# ferrolearn-python
Python bindings for the [ferrolearn](https://crates.io/crates/ferrolearn)
machine learning framework, built with [PyO3](https://pyo3.rs). Provides a
**scikit-learn compatible API** backed by Rust for performance.

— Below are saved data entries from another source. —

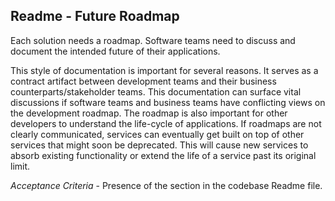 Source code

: ## Readme - Future Roadmap
Each solution needs a roadmap. Software teams need to discuss and document the intended future of their applications. 

This style of documentation is important for several reasons. It serves as a contract artifact between development teams and their business counterparts/stakeholder teams. This documentation can surface vital discussions if software teams and business teams have conflicting views on the development roadmap. The roadmap is also important for other developers to understand the life-cycle of applications. If roadmaps are not clearly communicated, services can eventually get built on top of other services that might soon be deprecated. This will cause new services to absorb existing functionality or extend the life of a service past its original limit.

*Acceptance Criteria* - Presence of the section in the codebase Readme file. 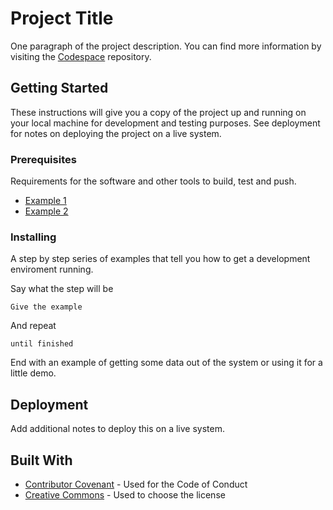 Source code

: # Project Title

One paragraph of the project description.
You can find more information by visiting the [Codespace](https://github.com/cod3spac3Academy) repository.

## Getting Started

These instructions will give you a copy of the project up and running on
your local machine for development and testing purposes. See deployment
for notes on deploying the project on a live system.

### Prerequisites

Requirements for the software and other tools to build, test and push.

- [Example 1](https://www.example1.com)
- [Example 2](https://www.example2.com)

### Installing

A step by step series of examples that tell you how to get a development enviroment running.

Say what the step will be

    Give the example

And repeat

    until finished

End with an example of getting some data out of the system or using it for a little demo.

## Deployment

Add additional notes to deploy this on a live system.

## Built With

- [Contributor Covenant](https://www.contributor-covenant.org/) - Used for the Code of Conduct
- [Creative Commons](https://creativecommons.org/) - Used to choose the license







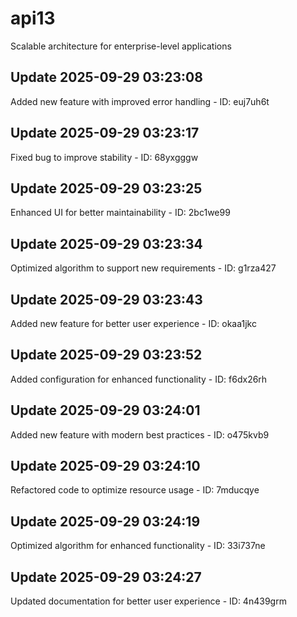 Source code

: # api13
Scalable architecture for enterprise-level applications

## Update 2025-09-29 03:23:08
Added new feature with improved error handling - ID: euj7uh6t


## Update 2025-09-29 03:23:17
Fixed bug to improve stability - ID: 68yxgggw


## Update 2025-09-29 03:23:25
Enhanced UI for better maintainability - ID: 2bc1we99


## Update 2025-09-29 03:23:34
Optimized algorithm to support new requirements - ID: g1rza427


## Update 2025-09-29 03:23:43
Added new feature for better user experience - ID: okaa1jkc


## Update 2025-09-29 03:23:52
Added configuration for enhanced functionality - ID: f6dx26rh


## Update 2025-09-29 03:24:01
Added new feature with modern best practices - ID: o475kvb9


## Update 2025-09-29 03:24:10
Refactored code to optimize resource usage - ID: 7mducqye


## Update 2025-09-29 03:24:19
Optimized algorithm for enhanced functionality - ID: 33i737ne


## Update 2025-09-29 03:24:27
Updated documentation for better user experience - ID: 4n439grm

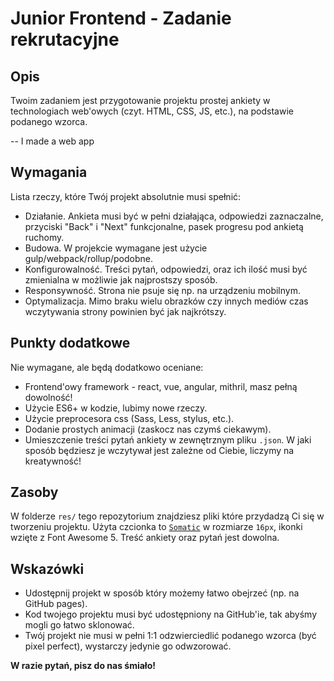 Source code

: # Junior Frontend - Zadanie rekrutacyjne

## Opis

Twoim zadaniem jest przygotowanie projektu prostej ankiety w technologiach web'owych (czyt. HTML, CSS, JS, etc.), na podstawie podanego wzorca. 

-- I made a web app

## Wymagania

Lista rzeczy, które Twój projekt absolutnie musi spełnić:

- Działanie. Ankieta musi być w pełni działająca, odpowiedzi zaznaczalne, przyciski "Back" i "Next" funkcjonalne, pasek progresu pod ankietą ruchomy.
- Budowa. W projekcie wymagane jest użycie gulp/webpack/rollup/podobne.
- Konfigurowalność. Treści pytań, odpowiedzi, oraz ich ilość musi być zmienialna w możliwie jak najprostszy sposób.
- Responsywność. Strona nie psuje się np. na urządzeniu mobilnym.
- Optymalizacja. Mimo braku wielu obrazków czy innych mediów czas wczytywania strony powinien być jak najkrótszy.

## Punkty dodatkowe

Nie wymagane, ale będą dodatkowo oceniane:

- Frontend'owy framework - react, vue, angular, mithril, masz pełną dowolność!
- Użycie ES6+ w kodzie, lubimy nowe rzeczy.
- Użycie preprocesora css (Sass, Less, stylus, etc.).
- Dodanie prostych animacji (zaskocz nas czymś ciekawym).
- Umieszczenie treści pytań ankiety w zewnętrznym pliku `.json`. W jaki sposób będziesz je wczytywał jest zależne od Ciebie, liczymy na kreatywność!

## Zasoby

W folderze `res/` tego repozytorium znajdziesz pliki które przydadzą Ci się w tworzeniu projektu. Użyta czcionka to [`Somatic`](https://befonts.com/somatic-font-family.html) w rozmiarze `16px`, ikonki wzięte z Font Awesome 5. Treść ankiety oraz pytań jest dowolna.

## Wskazówki

- Udostępnij projekt w sposób który możemy łatwo obejrzeć (np. na GitHub pages).
- Kod twojego projektu musi być udostępniony na GitHub'ie, tak abyśmy mogli go łatwo sklonować.
- Twój projekt nie musi w pełni 1:1 odzwierciedlić podanego wzorca (być pixel perfect), wystarczy jedynie go odwzorować.

**W razie pytań, pisz do nas śmiało!**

Validated against scikit-learn 1.8.0 head-to-head with **144 paired
measurements** across all 54 exposed estimators — see the
[workspace BENCHMARKS.md](../BENCHMARKS.md) for the full report.
## Installation
```bash
pip install ferrolearn
```
Or for development from this repo:
```bash
cd ferrolearn-python
maturin develop --release
```
## Available estimators (54 total)
### Regressors (17)
`LinearRegression`, `Ridge`, `Lasso`, `ElasticNet`, `BayesianRidge`,
`ARDRegression`, `HuberRegressor`, `QuantileRegressor`,
`DecisionTreeRegressor`, `RandomForestRegressor`, `ExtraTreesRegressor`,
`GradientBoostingRegressor`, `HistGradientBoostingRegressor`,
`KNeighborsRegressor`, `KernelRidge`.
### Classifiers (19)
`LogisticRegression`, `RidgeClassifier`, `LinearSVC`,
`QuadraticDiscriminantAnalysis`, `GaussianNB`, `MultinomialNB`,
`BernoulliNB`, `ComplementNB`, `DecisionTreeClassifier`,
`ExtraTreeClassifier`, `RandomForestClassifier`, `ExtraTreesClassifier`,
`AdaBoostClassifier`, `BaggingClassifier`, `GradientBoostingClassifier`,
`HistGradientBoostingClassifier`, `KNeighborsClassifier`,
`NearestCentroid`.
### Clusterers (6)
`KMeans`, `MiniBatchKMeans`, `DBSCAN`, `AgglomerativeClustering`, `Birch`,
`GaussianMixture`.
### Decomposition / dimensionality reduction (8)
`PCA`, `IncrementalPCA`, `TruncatedSVD`, `FastICA`, `NMF`, `KernelPCA`,
`SparsePCA`, `FactorAnalysis`.
### Preprocessing & kernel approximation (6)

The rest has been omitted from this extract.